TIMELINESS: Being on time is important on the job and in this class. Not only is tardiness disruptive to the classroom, the skills and habits you develop now will directly affect your future employability. The two most commonly asked questions by potential employers concern attendance and attitude!
CLASSROOM BEHAVIOR: As much as possible, you will be treated as though you are an employee; therefore, our expectations are that you conduct yourself in a professional manner. Examples of inappropriate (unprofessional) and unacceptable behavior include: talking during presentations, tardiness, putting your head down on the desk, putting your feet up on tables, sleeping, working on non-class assignments, e-mailing, surfing the internet, and not being attentive.
OTHER: Food or drink not allowed per campus policy
Cell phones and beepers turn off please
Classroom phones for official campus employee business
Copier Use for official campus employee business
Emergencies use campus pay phones
1. Prepare a master budget and supporting schedules both manually and using electronic spreadsheet software to instructor standards.
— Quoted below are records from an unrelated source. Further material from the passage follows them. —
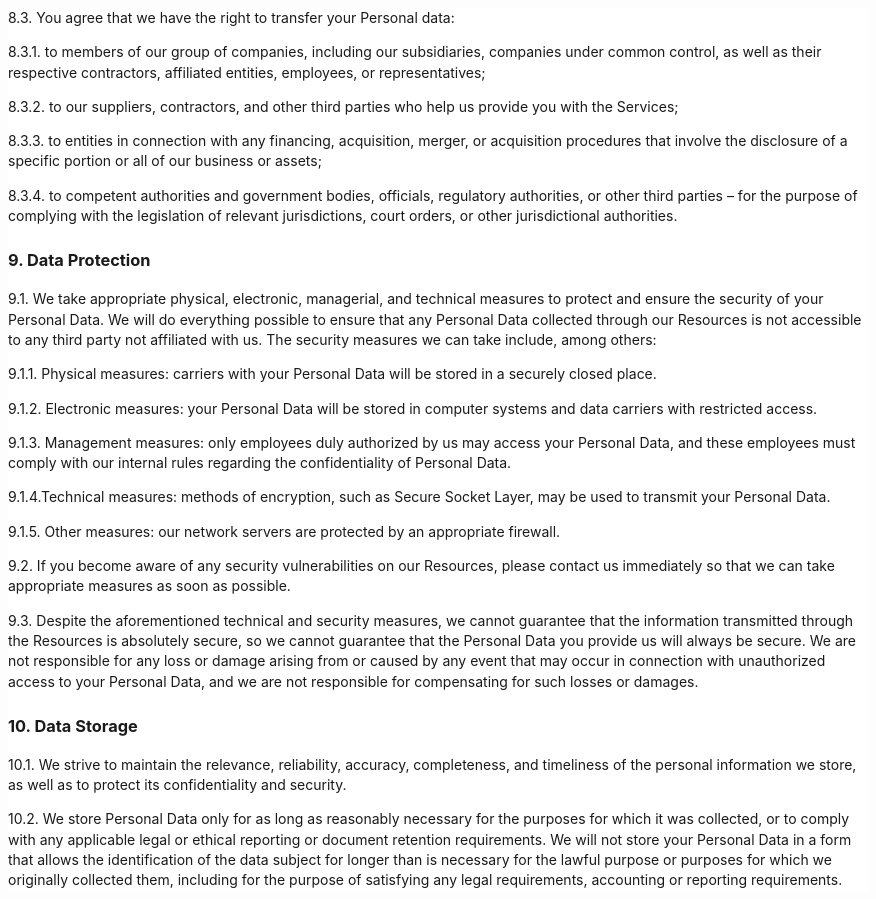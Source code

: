 8.3. You agree that we have the right to transfer your Personal data:

8.3.1. to members of our group of companies, including our subsidiaries, companies under common control, as well as their respective contractors, affiliated entities, employees, or representatives;

8.3.2. to our suppliers, contractors, and other third parties who help us provide you with the Services;

8.3.3. to entities in connection with any financing, acquisition, merger, or acquisition procedures that involve the disclosure of a specific portion or all of our business or assets;

8.3.4. to competent authorities and government bodies, officials, regulatory authorities, or other third parties – for the purpose of complying with the legislation of relevant jurisdictions, court orders, or other jurisdictional authorities.

### 9. Data Protection

9.1. We take appropriate physical, electronic, managerial, and technical measures to protect and ensure the security of your Personal Data. We will do everything possible to ensure that any Personal Data collected through our Resources is not accessible to any third party not affiliated with us. The security measures we can take include, among others:

9.1.1. Physical measures: carriers with your Personal Data will be stored in a securely closed place.

9.1.2. Electronic measures: your Personal Data will be stored in computer systems and data carriers with restricted access.

9.1.3. Management measures: only employees duly authorized by us may access your Personal Data, and these employees must comply with our internal rules regarding the confidentiality of Personal Data.

9.1.4.Technical measures: methods of encryption, such as Secure Socket Layer, may be used to transmit your Personal Data.

9.1.5. Other measures: our network servers are protected by an appropriate firewall.

9.2. If you become aware of any security vulnerabilities on our Resources, please contact us immediately so that we can take appropriate measures as soon as possible.

9.3. Despite the aforementioned technical and security measures, we cannot guarantee that the information transmitted through the Resources is absolutely secure, so we cannot guarantee that the Personal Data you provide us will always be secure. We are not responsible for any loss or damage arising from or caused by any event that may occur in connection with unauthorized access to your Personal Data, and we are not responsible for compensating for such losses or damages.

### 10. Data Storage

10.1. We strive to maintain the relevance, reliability, accuracy, completeness, and timeliness of the personal information we store, as well as to protect its confidentiality and security.

10.2. We store Personal Data only for as long as reasonably necessary for the purposes for which it was collected, or to comply with any applicable legal or ethical reporting or document retention requirements. We will not store your Personal Data in a form that allows the identification of the data subject for longer than is necessary for the lawful purpose or purposes for which we originally collected them, including for the purpose of satisfying any legal requirements, accounting or reporting requirements.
2. Apply cost-volume-Profit analysis to determine the breakeven point and the required number of units to be sold to earn a desired profit in accordance with GAAP.
3. Explain fixed, variable and semivariable cost behavior and determine fixed and variable components of mixed cost data in accordance with GAAP.
4. Prepare a flexible budget and computer related cost variances in accordance with instructor standards.
5. Prepare a Performance Report for responsibility accounting in accordance with instructor standards.
6. Apply cost analysis relating to a series of special business decisions in accordance with instructor standards.
7. Apply capital budgeting models and present-value techniques to business investment decisions in accordance with instructor standards.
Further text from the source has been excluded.